Data to process below:

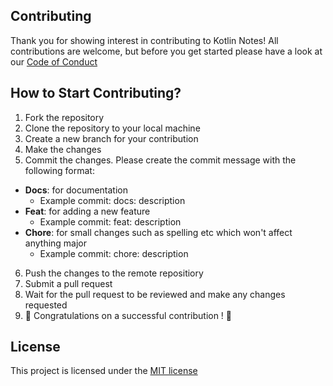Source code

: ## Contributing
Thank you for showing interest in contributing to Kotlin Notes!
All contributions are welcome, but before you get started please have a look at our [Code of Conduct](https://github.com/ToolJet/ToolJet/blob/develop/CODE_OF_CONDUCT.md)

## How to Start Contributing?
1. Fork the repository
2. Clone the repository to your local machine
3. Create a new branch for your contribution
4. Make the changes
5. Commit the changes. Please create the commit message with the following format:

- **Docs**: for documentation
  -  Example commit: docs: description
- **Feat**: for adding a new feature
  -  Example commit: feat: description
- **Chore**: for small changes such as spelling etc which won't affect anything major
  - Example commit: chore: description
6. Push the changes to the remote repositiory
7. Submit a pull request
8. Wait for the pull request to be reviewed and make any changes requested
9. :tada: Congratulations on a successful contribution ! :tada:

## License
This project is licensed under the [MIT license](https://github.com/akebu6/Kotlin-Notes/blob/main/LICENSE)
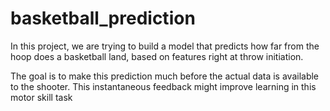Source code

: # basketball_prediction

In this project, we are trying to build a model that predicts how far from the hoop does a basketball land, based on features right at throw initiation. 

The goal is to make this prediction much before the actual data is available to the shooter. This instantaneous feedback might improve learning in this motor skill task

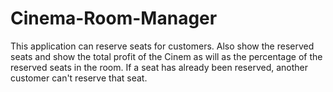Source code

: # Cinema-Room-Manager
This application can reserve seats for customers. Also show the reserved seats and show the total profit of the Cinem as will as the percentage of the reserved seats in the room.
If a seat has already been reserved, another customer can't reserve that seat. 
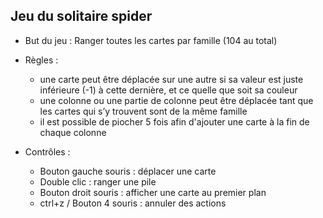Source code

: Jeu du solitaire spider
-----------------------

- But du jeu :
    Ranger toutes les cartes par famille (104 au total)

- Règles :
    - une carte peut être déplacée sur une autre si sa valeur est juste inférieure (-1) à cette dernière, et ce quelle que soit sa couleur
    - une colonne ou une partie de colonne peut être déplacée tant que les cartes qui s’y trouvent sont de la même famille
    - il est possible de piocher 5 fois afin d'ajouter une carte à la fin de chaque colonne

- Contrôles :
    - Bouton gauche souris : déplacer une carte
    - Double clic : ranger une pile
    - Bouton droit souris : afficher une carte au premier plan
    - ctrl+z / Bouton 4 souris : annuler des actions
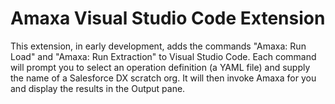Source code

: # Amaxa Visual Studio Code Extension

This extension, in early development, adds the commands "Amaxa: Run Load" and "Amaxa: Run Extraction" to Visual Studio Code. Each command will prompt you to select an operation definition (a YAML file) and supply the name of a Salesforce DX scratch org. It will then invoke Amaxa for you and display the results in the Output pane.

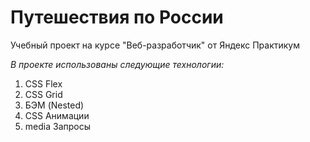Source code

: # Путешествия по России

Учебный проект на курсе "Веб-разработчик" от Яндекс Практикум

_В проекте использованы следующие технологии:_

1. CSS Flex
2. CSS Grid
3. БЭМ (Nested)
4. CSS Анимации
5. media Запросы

End of Data to process.

### [What to produce]
Write out exactly the lines above, from the very first through the line containing "4. Make the changes", both kept, with the pictures removed.

### [Response box]
Source code

: ## Contributing
Thank you for showing interest in contributing to Kotlin Notes!
All contributions are welcome, but before you get started please have a look at our [Code of Conduct](https://github.com/ToolJet/ToolJet/blob/develop/CODE_OF_CONDUCT.md)

## How to Start Contributing?
1. Fork the repository
2. Clone the repository to your local machine
3. Create a new branch for your contribution
4. Make the changes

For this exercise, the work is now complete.